N° RG 17/04328 – N° Portalis DBV3-V-B7B-RTHM

AFFAIRE :

Société RIDORET MENUISERIE

C/

Société PARIS CHARENTON

Décision déférée à la cour : Jugement rendu le 23 Mai 2017 par le Tribunal de Grande Instance de NANTERRE

N° chambre : 7ème

N° RG : 15/12625

Expéditions exécutoires

Expéditions

Copies

délivrées le :

à :

Me Martine DUPUIS

Me Michèle DE KERCKHOVE

REPUBLIQUE FRANCAISE

AU NOM DU PEUPLE FRANCAIS

LE VINGT CINQ MARS DEUX MILLE DIX NEUF,

La cour d’appel de Versailles, a rendu l’arrêt suivant dans l’affaire entre :

Société RIDORET MENUISERIE

N° Siret 302 001 797 R.C.S. La Rochelle

Ayant son siège […]

[…]

prise en la personne de ses représentants légaux domiciliés en cette qualité audit siège

Représentant : Maître Martine DUPUIS de la SELARL LEXAVOUE PARIS-VERSAILLES, avocat postulant, du barreau de VERSAILLES – N° du dossier 1757816 – vestiaire : 625

Représentant : Maître Catherine CIBOT-DEGOMMIER, avocat plaidant, du barreau de LA ROCHELLE – Case 28

APPELANTE

****************

Société PARIS CHARENTON

N° Siret : 528 741 499 R.C.S. Nanterre

Ayant son siège […]

[…]

prise en la personne de ses représentants légaux domiciliés en cette qualité audit siège

Représentant : Maître Michèle DE KERCKHOVE de la SELARL BVK AVOCATS ASSOCIES, avocat postulant, du barreau de VERSAILLES – N° du dossier 17718272 – vestiaire : C.26

Représentant : Maître Julien LAMPE de l’AARPI FRECHE ET ASSOCIES, avocat plaidant, du barreau de PARIS – Vestiaire R 211

INTIMEE

****************

Composition de la cour :

L’affaire a été débattue à l’audience publique du 7 Janvier 2019, Madame Isabelle DE MERSSEMAN, conseiller, ayant été entendu en son rapport, devant la cour composée de :

Madame Brigitte AZOGUI-CHOKRON, Président,

Madame Anna MANES, Président,

Madame Isabelle DE MERSSEMAN, Conseiller,

qui en ont délibéré,

Greffier, lors des débats : Madame Françoise DUCAMIN

FAITS ET PROCEDURE,

En 2013, la société PARIS CHARENTON a entrepris la construction d’un ensemble immobilier de 58 logements et trois commerces à Charenton-le-Pont dans le Val de Marne, sous la maîtrise d”uvre d’exécution de la société A2M Conseil.
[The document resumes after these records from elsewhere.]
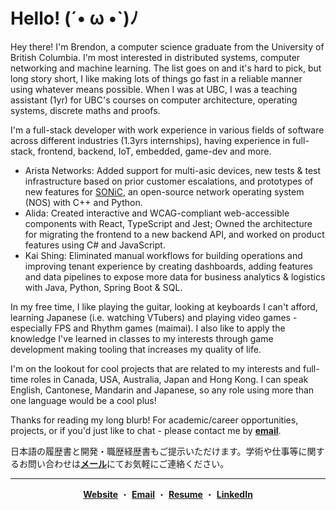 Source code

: <h1 color="white"> Hello! (´• ω •`)ﾉ </h1>

Hey there! I'm Brendon, a computer science graduate from the University of British Columbia. I'm most interested in distributed systems, computer networking and machine learning. The list goes on and it's hard to pick, but long story short, I like making lots of things go fast in a reliable manner using whatever means possible. When I was at UBC, I was a teaching assistant (1yr) for UBC's courses on computer architecture, operating systems, discrete maths and proofs.

I'm a full-stack developer with work experience in various fields of software across different industries (1.3yrs internships), having experience in full-stack, frontend, backend, IoT, embedded, game-dev and more. 
* Arista Networks: Added support for multi-asic devices, new tests & test infrastructure based on prior customer escalations, and prototypes of new features for [SONiC]([url](https://github.com/sonic-net/SONiC)), an open-source network operating system (NOS) with C++ and Python.
* Alida: Created interactive and WCAG-compliant web-accessible components with React, TypeScript and Jest; Owned the architecture for migrating the frontend to a new backend API, and worked on product features using C# and JavaScript.
* Kai Shing: Eliminated manual workflows for building operations and improving tenant experience by creating dashboards, adding features and data pipelines to expose more data for business analytics & logistics with Java, Python, Spring Boot & SQL.

In my free time, I like playing the guitar, looking at keyboards I can't afford, learning Japanese (i.e. watching VTubers) and playing video games - especially FPS and Rhythm games (maimai). I also like to apply the knowledge I've learned in classes to my interests through game development making tooling that increases my quality of life.

I'm on the lookout for cool projects that are related to my interests and full-time roles in Canada, USA, Australia, Japan and Hong Kong. I can speak English, Cantonese, Mandarin and Japanese, so any role using more than one language would be a cool plus!

Thanks for reading my long blurb! For academic/career opportunities, projects, or if you'd just like to chat - please contact me by [**email**](mailto:contact@brendontsim.com).

日本語の履歴書と開発・職歴経歴書もご提示いただけます。学術や仕事等に関するお問い合わせは[**メール**](mailto:japan@brendontsim.com)にてお気軽にご連絡ください。

--------
<div align="center">
  <a target="_blank" href="https://brendontsim.com/"><b>Website</b></a>
  ・
  <a target="_blank" href="mailto:contact@brendontsim.com"><b>Email</b></a>
  ・
  <a target="_blank" href="https://brendontsim.com/resume.pdf"><b>Resume</b></a>
  ・
  <a target="_blank" href="https://www.linkedin.com/in/brendontsim/"><b>LinkedIn</b></a>
</div>
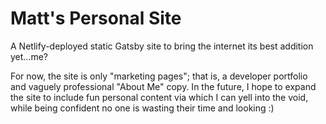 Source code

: # Matt's Personal Site

A Netlify-deployed static Gatsby site to bring the internet its best addition yet...me?

For now, the site is only "marketing pages"; that is, a developer portfolio and vaguely professional "About Me" copy. In the future, I hope to expand the site to include fun personal content via which I can yell into the void, while being confident no one is wasting their time and looking :)
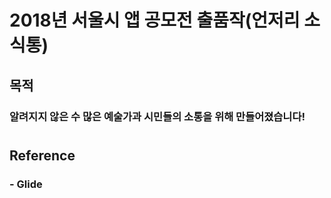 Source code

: # 2018년 서울시 앱 공모전 출품작(언저리 소식통) 

## 목적

### 알려지지 않은 수 많은 예술가과 시민들의 소통을 위해 만들어졌습니다!
#
##  Reference
### - Glide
La société PARIS CHARENTON a confié à la société RIDORET MENUISERIE, selon marchés du 1er février 2013, les lots :

– 10 menuiseries extérieures aluminium pour un prix forfaitaire de 313.352 euros T.T.C.,

– 11 menuiseries extérieures PVC et occultations pour un prix de 303.784 euros T.T.C,

– 13 menuiseries intérieures pour un prix de 290.628 euros T.T.C..

Selon le contrat, les travaux devaient débuter le 1er février 2013 et s’achever le 30 décembre 2013 (incluant 30 jours d’intempéries).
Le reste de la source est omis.